Vanguard strengthens position as second largest global ETF provider

Oct 30th, 2015 | By | Category: ETF and Index News

Vanguard Asset Management, a leading provider of index mutual funds and exchange-traded funds, has attracted new assets in all three quarters of the year thus far, solidifying their place as the world’s second largest ETF provider, behind iShares, a position they took from State Street Global Advisors (SSGA) at the start of the year.

Vanguard strengthens position as 2nd largest global ETF provider

Vanguard’s ETF division has continued to enjoy strong growth in 2015, widening the gap against State Street Global Advisors as the world’s second largest ETF provider.

Vanguard was predicted as early as September 2014 by London-based ETF consultancy firm ETFGI to overtake SSGA’s ETF arm. “Vanguard is very close to becoming the number two provider [globally]. It is a matter of months not years that will see Vanguard break ahead,” commented Deborah Fuhr, managing partner and co-founder of ETFGI.
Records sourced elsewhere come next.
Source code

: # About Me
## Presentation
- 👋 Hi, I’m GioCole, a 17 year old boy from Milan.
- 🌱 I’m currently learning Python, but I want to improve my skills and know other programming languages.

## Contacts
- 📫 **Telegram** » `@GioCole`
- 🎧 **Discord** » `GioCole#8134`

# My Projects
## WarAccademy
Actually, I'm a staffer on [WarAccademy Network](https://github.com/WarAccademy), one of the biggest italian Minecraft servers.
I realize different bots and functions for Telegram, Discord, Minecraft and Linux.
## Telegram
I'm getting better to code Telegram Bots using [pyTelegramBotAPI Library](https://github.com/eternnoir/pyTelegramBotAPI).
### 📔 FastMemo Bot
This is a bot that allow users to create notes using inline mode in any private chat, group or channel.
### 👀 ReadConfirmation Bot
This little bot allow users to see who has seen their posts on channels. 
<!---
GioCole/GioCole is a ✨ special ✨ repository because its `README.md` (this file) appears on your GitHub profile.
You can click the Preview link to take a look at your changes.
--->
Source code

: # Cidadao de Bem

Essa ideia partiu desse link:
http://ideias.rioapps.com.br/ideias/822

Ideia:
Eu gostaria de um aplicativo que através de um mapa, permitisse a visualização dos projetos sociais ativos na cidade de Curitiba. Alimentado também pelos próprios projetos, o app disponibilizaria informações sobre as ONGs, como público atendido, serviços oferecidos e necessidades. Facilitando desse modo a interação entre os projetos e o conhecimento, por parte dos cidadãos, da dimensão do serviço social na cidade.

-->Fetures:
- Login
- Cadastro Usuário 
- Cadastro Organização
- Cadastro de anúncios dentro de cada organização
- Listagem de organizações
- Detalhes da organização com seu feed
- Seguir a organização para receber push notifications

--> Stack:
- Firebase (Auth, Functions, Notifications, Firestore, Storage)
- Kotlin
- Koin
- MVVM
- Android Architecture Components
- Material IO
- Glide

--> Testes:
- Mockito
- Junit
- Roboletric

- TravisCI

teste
At the time, data from ETFGI showed that excluding other exchange-traded products that make up the rankings, such as exchange traded notes and certificates, Vanguard was already the number two provider when just ETF assets were considered. The firm officially overtook SSGA as the 2nd largest ETP provider in January 2015.
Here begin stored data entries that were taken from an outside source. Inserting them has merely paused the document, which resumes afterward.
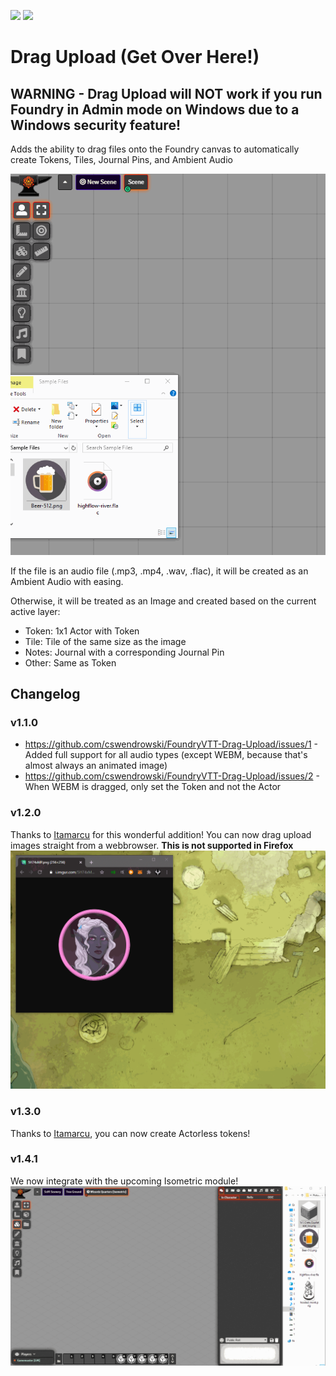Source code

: ![](https://img.shields.io/badge/Foundry-v0.7.2-informational)
[![](https://img.shields.io/badge/Buy%20Me%20A%20Coffee-%243-orange)](https://www.buymeacoffee.com/T2tZvWJ)

# Drag Upload (Get Over Here!)

## WARNING - Drag Upload will NOT work if you run Foundry in Admin mode on Windows due to a Windows security feature!

Adds the ability to drag files onto the Foundry canvas to automatically create Tokens, Tiles, Journal Pins, and Ambient Audio

![](./dragupload.gif)

If the file is an audio file (.mp3, .mp4, .wav, .flac), it will be created as an Ambient Audio with easing.

Otherwise, it will be treated as an Image and created based on the current active layer:

* Token: 1x1 Actor with Token
* Tile: Tile of the same size as the image
* Notes: Journal with a corresponding Journal Pin
* Other: Same as Token


## Changelog

### v1.1.0
* https://github.com/cswendrowski/FoundryVTT-Drag-Upload/issues/1 - Added full support for all audio types (except WEBM, because that's almost always an animated image)
* https://github.com/cswendrowski/FoundryVTT-Drag-Upload/issues/2 - When WEBM is dragged, only set the Token and not the Actor

### v1.2.0
Thanks to [Itamarcu](https://github.com/itamarcu) for this wonderful addition!
You can now drag upload images straight from a webbrowser. **This is not supported in Firefox**
![](./draguploadfromweb.gif)

### v1.3.0
Thanks to [Itamarcu](https://github.com/itamarcu), you can now create Actorless tokens!

### v1.4.1
We now integrate with the upcoming Isometric module!
![](./draguploadiso.gif)

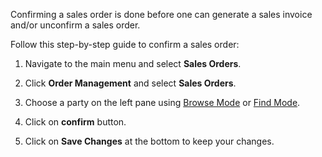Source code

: 
Confirming a sales order is done before one can generate a sales invoice and/or unconfirm a sales order.

Follow this step-by-step guide to confirm a sales order:

1. Navigate to the main menu and select **Sales Orders**.

2. Click **Order Management** and select **Sales Orders**. 

3. Choose a party on the left pane using [Browse Mode](Browse%20Mode.md) or [Find Mode](Find%20Mode.md). 

4. Click on **confirm** button.

5. Click on **Save Changes** at the bottom to keep your changes. 

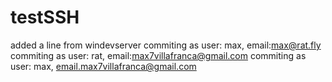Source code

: # testSSH
added a line from windevserver
commiting as user: max, email:max@rat.fly
commiting as user: rat, email:max7villafranca@gmail.com
commiting as user: max, email.max7villafranca@gmail.com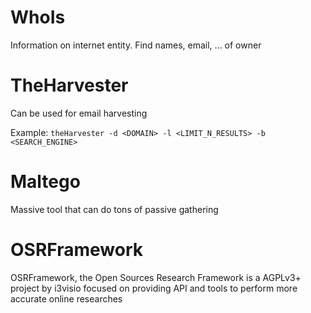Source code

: # WhoIs
Information on internet entity. Find names, email, ... of owner

# TheHarvester
Can be used for email harvesting

Example: `theHarvester -d <DOMAIN> -l <LIMIT_N_RESULTS> -b <SEARCH_ENGINE>`

# Maltego
Massive tool that can do tons of passive gathering

# OSRFramework
OSRFramework, the Open Sources Research Framework is a AGPLv3+ project by i3visio focused on providing API and tools to perform more accurate online researches
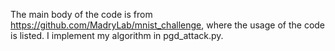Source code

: The main body of the code is from https://github.com/MadryLab/mnist_challenge, where the usage of the code is listed.
I implement my algorithm in pgd_attack.py.
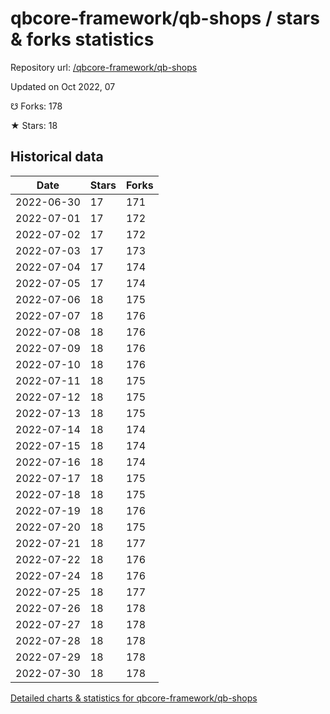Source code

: # qbcore-framework/qb-shops / stars & forks statistics

Repository url: [/qbcore-framework/qb-shops](https://github.com/qbcore-framework/qb-shops)

Updated on Oct 2022, 07

☋ Forks: 178

★ Stars: 18

## Historical data
| Date | Stars | Forks |
|------|-------|-------|
| 2022-06-30 | 17 | 171 | 
| 2022-07-01 | 17 | 172 | 
| 2022-07-02 | 17 | 172 | 
| 2022-07-03 | 17 | 173 | 
| 2022-07-04 | 17 | 174 | 
| 2022-07-05 | 17 | 174 | 
| 2022-07-06 | 18 | 175 | 
| 2022-07-07 | 18 | 176 | 
| 2022-07-08 | 18 | 176 | 
| 2022-07-09 | 18 | 176 | 
| 2022-07-10 | 18 | 176 | 
| 2022-07-11 | 18 | 175 | 
| 2022-07-12 | 18 | 175 | 
| 2022-07-13 | 18 | 175 | 
| 2022-07-14 | 18 | 174 | 
| 2022-07-15 | 18 | 174 | 
| 2022-07-16 | 18 | 174 | 
| 2022-07-17 | 18 | 175 | 
| 2022-07-18 | 18 | 175 | 
| 2022-07-19 | 18 | 176 | 
| 2022-07-20 | 18 | 175 | 
| 2022-07-21 | 18 | 177 | 
| 2022-07-22 | 18 | 176 | 
| 2022-07-24 | 18 | 176 | 
| 2022-07-25 | 18 | 177 | 
| 2022-07-26 | 18 | 178 | 
| 2022-07-27 | 18 | 178 | 
| 2022-07-28 | 18 | 178 | 
| 2022-07-29 | 18 | 178 | 
| 2022-07-30 | 18 | 178 | 


[Detailed charts & statistics for qbcore-framework/qb-shops](https://reviewgithub.com/rep/qbcore-framework/qb-shops)
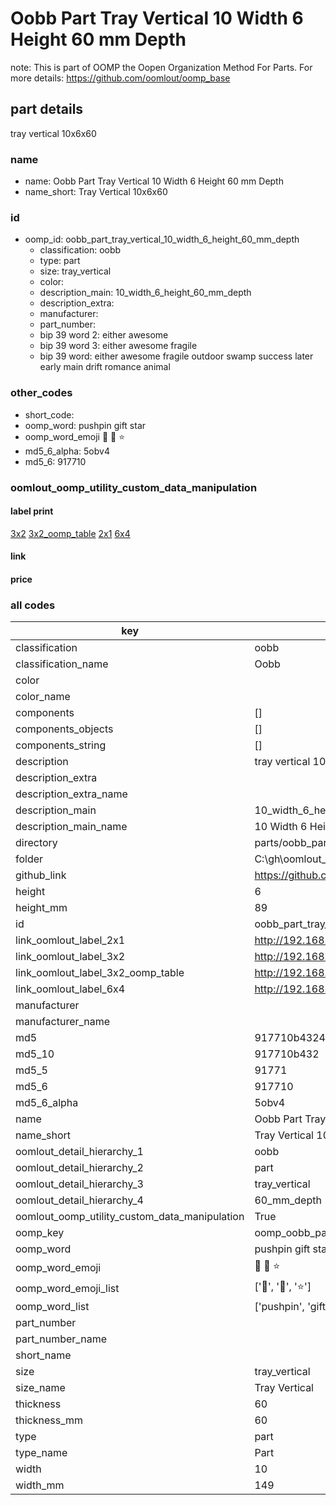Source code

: # Oobb Part Tray Vertical 10 Width 6 Height 60 mm Depth  

note: This is part of OOMP the Oopen Organization Method For Parts. For more details: https://github.com/oomlout/oomp_base

##  part details
  



tray vertical 10x6x60



### name
* name: Oobb Part Tray Vertical 10 Width 6 Height 60 mm Depth
* name_short: Tray Vertical 10x6x60 
### id
* oomp_id: oobb_part_tray_vertical_10_width_6_height_60_mm_depth
  * classification: oobb
  * type: part
  * size: tray_vertical
  * color: 
  * description_main: 10_width_6_height_60_mm_depth
  * description_extra: 
  * manufacturer: 
  * part_number: 
  * bip 39 word 2: either awesome
  * bip 39 word 3: either awesome fragile
  * bip 39 word: either awesome fragile outdoor swamp success later early main drift romance animal

### other_codes
* short_code: 
* oomp_word: pushpin gift star
* oomp_word_emoji :pushpin: :gift: :star:
* md5_6_alpha: 5obv4
* md5_6: 917710






### oomlout_oomp_utility_custom_data_manipulation
#### label print
[3x2](http://192.168.1.245:1112/?label=oomp%205obv4)
[3x2_oomp_table](http://192.168.1.108:1112/?label=oomp%205obv4)
[2x1](http://192.168.1.242:1112/?label=oomp%205obv4)
[6x4](http://192.168.1.55:1112/?label=oomp%205obv4)    

#### link

                              

#### price







### all codes 
| key | value |  
| --- | --- |  
| classification | oobb |  
| classification_name | Oobb |  
| color |  |  
| color_name |  |  
| components | [] |  
| components_objects | [] |  
| components_string | [] |  
| description | tray vertical 10x6x60 |  
| description_extra |  |  
| description_extra_name |  |  
| description_main | 10_width_6_height_60_mm_depth |  
| description_main_name | 10 Width 6 Height 60 mm Depth |  
| directory | parts/oobb_part_tray_vertical_10_width_6_height_60_mm_depth |  
| folder | C:\gh\oomlout_oobb_version_4_generated_parts\parts\oobb_part_tray_vertical_10_width_6_height_60_mm_depth |  
| github_link | https://github.com/oomlout/oomlout_oomp_part_src/tree/main/parts/oobb_part_tray_vertical_10_width_6_height_60_mm_depth |  
| height | 6 |  
| height_mm | 89 |  
| id | oobb_part_tray_vertical_10_width_6_height_60_mm_depth |  
| link_oomlout_label_2x1 | http://192.168.1.242:1112/?label=oomp%205obv4 |  
| link_oomlout_label_3x2 | http://192.168.1.245:1112/?label=oomp%205obv4 |  
| link_oomlout_label_3x2_oomp_table | http://192.168.1.108:1112/?label=oomp%205obv4 |  
| link_oomlout_label_6x4 | http://192.168.1.55:1112/?label=oomp%205obv4 |  
| manufacturer |  |  
| manufacturer_name |  |  
| md5 | 917710b432452fab616d99d2b8c42238 |  
| md5_10 | 917710b432 |  
| md5_5 | 91771 |  
| md5_6 | 917710 |  
| md5_6_alpha | 5obv4 |  
| name | Oobb Part Tray Vertical 10 Width 6 Height 60 mm Depth |  
| name_short | Tray Vertical 10x6x60  |  
| oomlout_detail_hierarchy_1 | oobb |  
| oomlout_detail_hierarchy_2 | part |  
| oomlout_detail_hierarchy_3 | tray_vertical |  
| oomlout_detail_hierarchy_4 | 60_mm_depth |  
| oomlout_oomp_utility_custom_data_manipulation | True |  
| oomp_key | oomp_oobb_part_tray_vertical_10_width_6_height_60_mm_depth |  
| oomp_word | pushpin gift star |  
| oomp_word_emoji | :pushpin: :gift: :star: |  
| oomp_word_emoji_list | [':pushpin:', ':gift:', ':star:'] |  
| oomp_word_list | ['pushpin', 'gift', 'star'] |  
| part_number |  |  
| part_number_name |  |  
| short_name |  |  
| size | tray_vertical |  
| size_name | Tray Vertical |  
| thickness | 60 |  
| thickness_mm | 60 |  
| type | part |  
| type_name | Part |  
| width | 10 |  
| width_mm | 149 |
The firm has used attractively low fees to maintain strong net asset inflows. Currently the firm’s average expense ratio is 0.18%. Other factors leading to the firm’s success included “the right product line-up”, “ability to address opportunities”, and the fact that Vanguard “is an asset manager pure and simple”, according to Fuhr.
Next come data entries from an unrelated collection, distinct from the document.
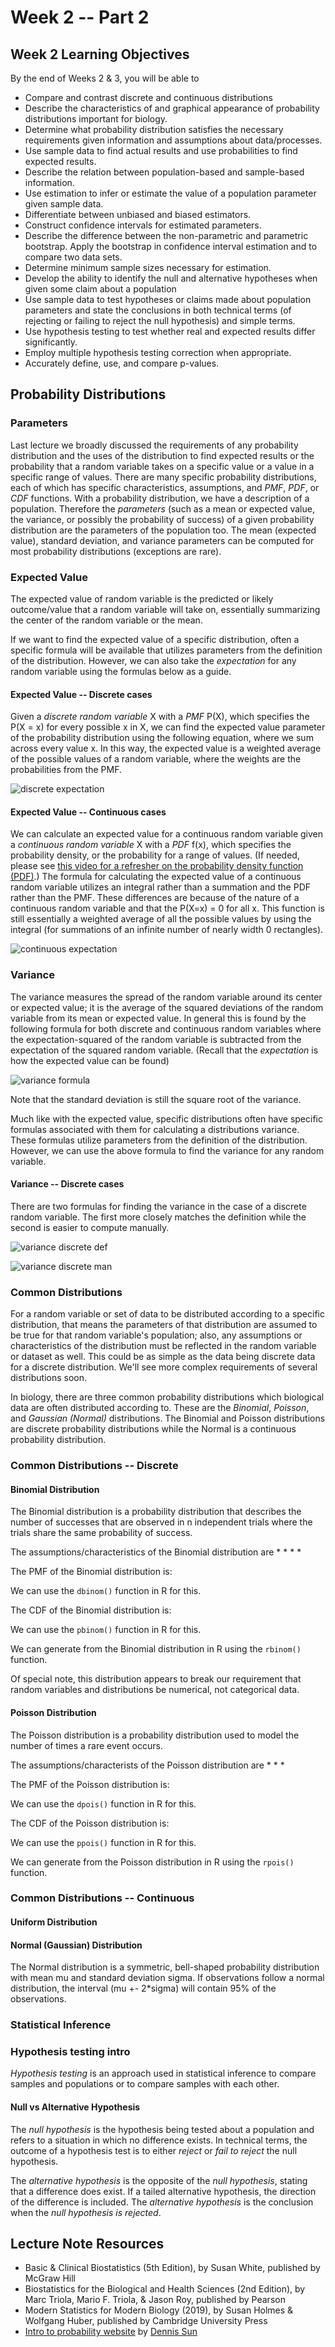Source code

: # Week 2 -- Part 2

## Week 2 Learning Objectives

By the end of Weeks 2 & 3, you will be able to

* Compare and contrast discrete and continuous distributions
* Describe the characteristics of and graphical appearance of probability distributions important for biology.
* Determine what probability distribution satisfies the necessary requirements given information and assumptions about data/processes.
* Use sample data to find actual results and use probabilities to find expected results.
* Describe the relation between population-based and sample-based information.
* Use estimation to infer or estimate the value of a population parameter given sample data.
* Differentiate between unbiased and biased estimators.
* Construct confidence intervals for estimated parameters.
* Describe the difference between the non-parametric and parametric bootstrap. Apply the bootstrap in confidence interval estimation and to compare two data sets.
* Determine minimum sample sizes necessary for estimation.
* Develop the ability to identify the null and alternative hypotheses when given some claim about a population
* Use sample data to test hypotheses or claims made about population parameters and state the conclusions in both technical terms (of rejecting or failing to reject the null hypothesis) and simple terms.
* Use hypothesis testing to test whether real and expected results differ significantly.
* Employ multiple hypothesis testing correction when appropriate.
* Accurately define, use, and compare p-values.

## Probability Distributions

### Parameters

Last lecture we broadly discussed the requirements of any probability distribution and the uses of the distribution to find expected results or the probability that a random variable takes on a specific value or a value in a specific range of values. There are many specific probability distributions, each of which has specific characteristics, assumptions, and *PMF*, *PDF*, or *CDF* functions. With a probability distribution, we have a description of a population. Therefore the *parameters* (such as a mean or expected value, the variance, or possibly the probability of success) of a given probability distribution are the parameters of the population too. The mean (expected value), standard deviation, and variance parameters can be computed for most probability distributions (exceptions are rare).

### Expected Value

The expected value of random variable is the predicted or likely outcome/value that a random variable will take on, essentially summarizing the center of the random variable or the mean.

If we want to find the expected value of a specific distribution, often a specific formula will be available that utilizes parameters from the definition of the distribution. However, we can also take the *expectation* for any random variable using the formulas below as a guide.

#### Expected Value -- Discrete cases

Given a *discrete random variable* X with a *PMF* P(X), which specifies the P(X = x) for every possible x in X, we can find the expected value parameter of the probability distribution using the following equation, where we sum across every value x. In this way, the expected value is a weighted average of the possible values of a random variable, where the weights are the probabilities from the PMF.

![discrete expectation](../figures/discrete_expectation.png)

#### Expected Value -- Continuous cases

We can calculate an expected value for a continuous random variable given a *continuous random variable* X with a *PDF* f(x), which specifies the probability density, or the probability for a range of values. (If needed, please see [this video for a refresher on the probability density function (PDF)](https://youtu.be/6Osba2KLTuk).) The formula for calculating the expected value of a continuous random variable utilizes an integral rather than a summation and the PDF rather than the PMF. These differences are because of the nature of a continuous random variable and that the P(X=x) = 0 for all x. This function is still essentially a weighted average of all the possible values by using the integral (for summations of an infinite number of nearly width 0 rectangles).

![continuous expectation](../figures/continuous_expectation.png)


### Variance

The variance measures the spread of the random variable around its center or expected value; it is the average of the squared deviations of the random variable from its mean or expected value. In general this is found by the following formula for both discrete and continuous random variables where the expectation-squared of the random variable is subtracted from the expectation of the squared random variable. (Recall that the *expectation* is how the expected value can be found)

![variance formula](../figures/continuous_variance.png)

Note that the standard deviation is still the square root of the variance.

Much like with the expected value, specific distributions often have specific formulas associated with them for calculating a distributions variance. These formulas utilize parameters from the definition of the distribution. However, we can use the above formula to find the variance for any random variable.

#### Variance -- Discrete cases

There are two formulas for finding the variance in the case of a discrete random variable. The first more closely matches the definition while the second is easier to compute manually.

![variance discrete def](../figures/discrete_variance1.png)

![variance discrete man](../figures/discrete_variance2.png)

### Common Distributions

For a random variable or set of data to be distributed according to a specific distribution, that means the parameters of that distribution are assumed to be true for that random variable's population; also, any assumptions or characteristics of the distribution must be reflected in the random variable or dataset as well. This could be as simple as the data being discrete data for a discrete distribution. We'll see more complex requirements of several distributions soon.

In biology, there are three common probability distributions which biological data are often distributed according to. These are the *Binomial*, *Poisson*, and *Gaussian (Normal)* distributions. The Binomial and Poisson distributions are discrete probability distributions while the Normal is a continuous probability distribution.

### Common Distributions -- Discrete

#### Binomial Distribution

The Binomial distribution is a probability distribution that describes the number of successes that are observed in n independent trials where the trials share the same probability of success.

The assumptions/characteristics of the Binomial distribution are
*
*
*
*

The PMF of the Binomial distribution is:

We can use the `dbinom()` function in R for this.

The CDF of the Binomial distribution is:

We can use the `pbinom()` function in R for this.

We can generate from the Binomial distribution in R using the `rbinom()` function.

Of special note, this distribution appears to break our requirement that random variables and distributions be numerical, not categorical data. 

#### Poisson Distribution

The Poisson distribution is a probability distribution used to model the number of times a rare event occurs.

The assumptions/characterists of the Poisson distribution are
*
*
*

The PMF of the Poisson distribution is:

We can use the `dpois()` function in R for this.

The CDF of the Poisson distribution is:

We can use the `ppois()` function in R for this.

We can generate from the Poisson distribution in R using the `rpois()` function.

### Common Distributions -- Continuous

#### Uniform Distribution

#### Normal (Gaussian) Distribution

The Normal distribution is a symmetric, bell-shaped probability distribution with mean mu and standard deviation sigma. If observations follow a normal distribution, the interval (mu +- 2*sigma) will contain 95% of the observations.  


### Statistical Inference

### Hypothesis testing intro

*Hypothesis testing* is an approach used in statistical inference to compare samples and populations or to compare samples with each other.

#### Null vs Alternative Hypothesis

The *null hypothesis* is the hypothesis being tested about a population and refers to a situation in which no difference exists. In technical terms, the outcome of a hypothesis test is to either *reject* or *fail to reject* the null hypothesis.  

The *alternative hypothesis* is the opposite of the *null hypothesis*, stating that a difference does exist. If a tailed alternative hypothesis, the direction of the difference is included. The *alternative hypothesis* is the conclusion when the *null hypothesis is rejected*.


## Lecture Note Resources

* Basic & Clinical Biostatistics (5th Edition), by Susan White, published by McGraw Hill
* Biostatistics for the Biological and Health Sciences (2nd Edition), by Marc Triola, Mario F. Triola, & Jason Roy, published by Pearson
* Modern Statistics for Modern Biology (2019), by Susan Holmes & Wolfgang Huber, published by Cambridge University Press
* [Intro to probability website](https://dlsun.github.io/probability/) by [Dennis Sun](https://dlsun.github.io/)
Vanguard has also been able to replicate their business model in Europe, contributing to the firm’s global success. The US firm is currently the ninth-largest ETF and product provider in Europe. As of 30 September 2015, they had attracted $3.4bn in net new assets during 2015 alone.

BlackRock’s iShares is still the clear market leader in terms of total managed assets; at the end of Q3 the firm had $742bn across its entire range. Its lead has been maintained by strong growth in both Q1 and Q3 of this year, with nominal growth registered in Q2. Vanguard has followed similar growth this year while SSGA has registered outflows in all three quarters. The gap between the two providers has widened to over $50bn, with Vanguard’s AUM at $445bn compared to SSGA’s $390bn.

This indicates that retail and institutional clients may be switching from SSGA and moving their cash to competitors’ instead – a trend that does not bode well for the asset manager’s long term value.